**Exercise:**
For each line in the records that contains "tasks", make a copy.

**Dataset entries:**
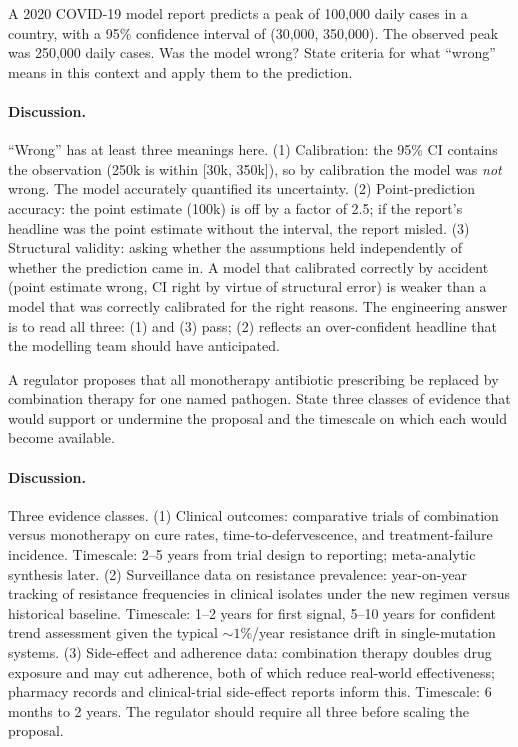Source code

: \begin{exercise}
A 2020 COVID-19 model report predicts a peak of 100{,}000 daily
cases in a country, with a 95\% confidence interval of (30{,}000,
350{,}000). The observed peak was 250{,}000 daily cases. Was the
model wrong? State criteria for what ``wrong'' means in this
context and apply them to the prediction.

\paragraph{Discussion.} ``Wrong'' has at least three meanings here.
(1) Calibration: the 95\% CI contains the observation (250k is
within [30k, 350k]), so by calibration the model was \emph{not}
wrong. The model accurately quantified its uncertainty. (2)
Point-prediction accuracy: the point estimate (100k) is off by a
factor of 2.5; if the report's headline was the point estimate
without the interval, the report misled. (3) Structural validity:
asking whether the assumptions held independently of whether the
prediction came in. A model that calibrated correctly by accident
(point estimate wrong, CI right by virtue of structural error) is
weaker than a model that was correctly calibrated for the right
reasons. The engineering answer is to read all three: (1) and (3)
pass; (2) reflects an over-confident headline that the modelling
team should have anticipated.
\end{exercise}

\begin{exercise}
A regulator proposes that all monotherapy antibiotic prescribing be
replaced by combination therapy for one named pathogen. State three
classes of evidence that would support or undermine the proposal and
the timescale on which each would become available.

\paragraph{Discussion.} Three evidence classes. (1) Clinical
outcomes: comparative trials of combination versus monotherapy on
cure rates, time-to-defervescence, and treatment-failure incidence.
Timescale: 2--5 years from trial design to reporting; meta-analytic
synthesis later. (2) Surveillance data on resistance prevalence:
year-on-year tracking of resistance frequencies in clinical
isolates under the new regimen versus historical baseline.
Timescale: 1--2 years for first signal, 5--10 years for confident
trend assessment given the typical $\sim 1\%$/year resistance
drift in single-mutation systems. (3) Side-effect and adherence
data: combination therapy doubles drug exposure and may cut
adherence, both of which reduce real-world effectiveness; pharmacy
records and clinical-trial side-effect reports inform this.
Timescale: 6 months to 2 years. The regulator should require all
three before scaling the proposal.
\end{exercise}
* * *
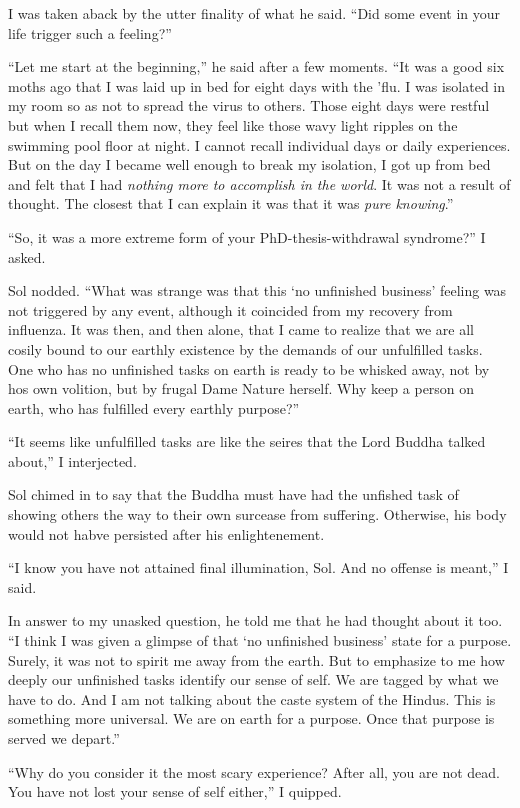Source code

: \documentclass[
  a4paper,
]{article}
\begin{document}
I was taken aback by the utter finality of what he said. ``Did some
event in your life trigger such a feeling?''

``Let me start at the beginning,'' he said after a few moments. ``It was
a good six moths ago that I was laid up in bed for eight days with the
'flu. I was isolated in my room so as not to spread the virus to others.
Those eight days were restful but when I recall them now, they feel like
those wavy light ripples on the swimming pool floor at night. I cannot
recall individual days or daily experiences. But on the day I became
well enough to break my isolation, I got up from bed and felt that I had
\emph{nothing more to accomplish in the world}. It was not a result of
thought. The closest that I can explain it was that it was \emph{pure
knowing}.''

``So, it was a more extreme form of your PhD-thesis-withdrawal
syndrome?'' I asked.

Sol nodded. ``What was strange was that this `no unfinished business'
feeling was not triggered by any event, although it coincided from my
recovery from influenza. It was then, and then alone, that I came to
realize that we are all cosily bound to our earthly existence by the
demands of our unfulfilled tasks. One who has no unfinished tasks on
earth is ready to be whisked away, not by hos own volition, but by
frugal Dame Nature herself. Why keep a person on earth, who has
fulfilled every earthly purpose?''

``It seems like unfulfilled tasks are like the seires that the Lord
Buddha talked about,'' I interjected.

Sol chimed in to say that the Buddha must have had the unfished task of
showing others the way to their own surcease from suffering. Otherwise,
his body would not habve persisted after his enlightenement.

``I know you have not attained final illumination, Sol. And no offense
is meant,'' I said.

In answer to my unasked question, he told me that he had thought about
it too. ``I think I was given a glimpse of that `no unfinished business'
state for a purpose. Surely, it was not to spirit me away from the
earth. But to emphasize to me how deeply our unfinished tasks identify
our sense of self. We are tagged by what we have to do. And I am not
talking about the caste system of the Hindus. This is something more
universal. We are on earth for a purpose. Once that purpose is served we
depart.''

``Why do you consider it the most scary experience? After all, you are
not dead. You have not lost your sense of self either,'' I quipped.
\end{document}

**Solution to the problem:**
demands of our unfulfilled tasks. One who has no unfinished tasks on
``It seems like unfulfilled tasks are like the seires that the Lord
earth. But to emphasize to me how deeply our unfinished tasks identify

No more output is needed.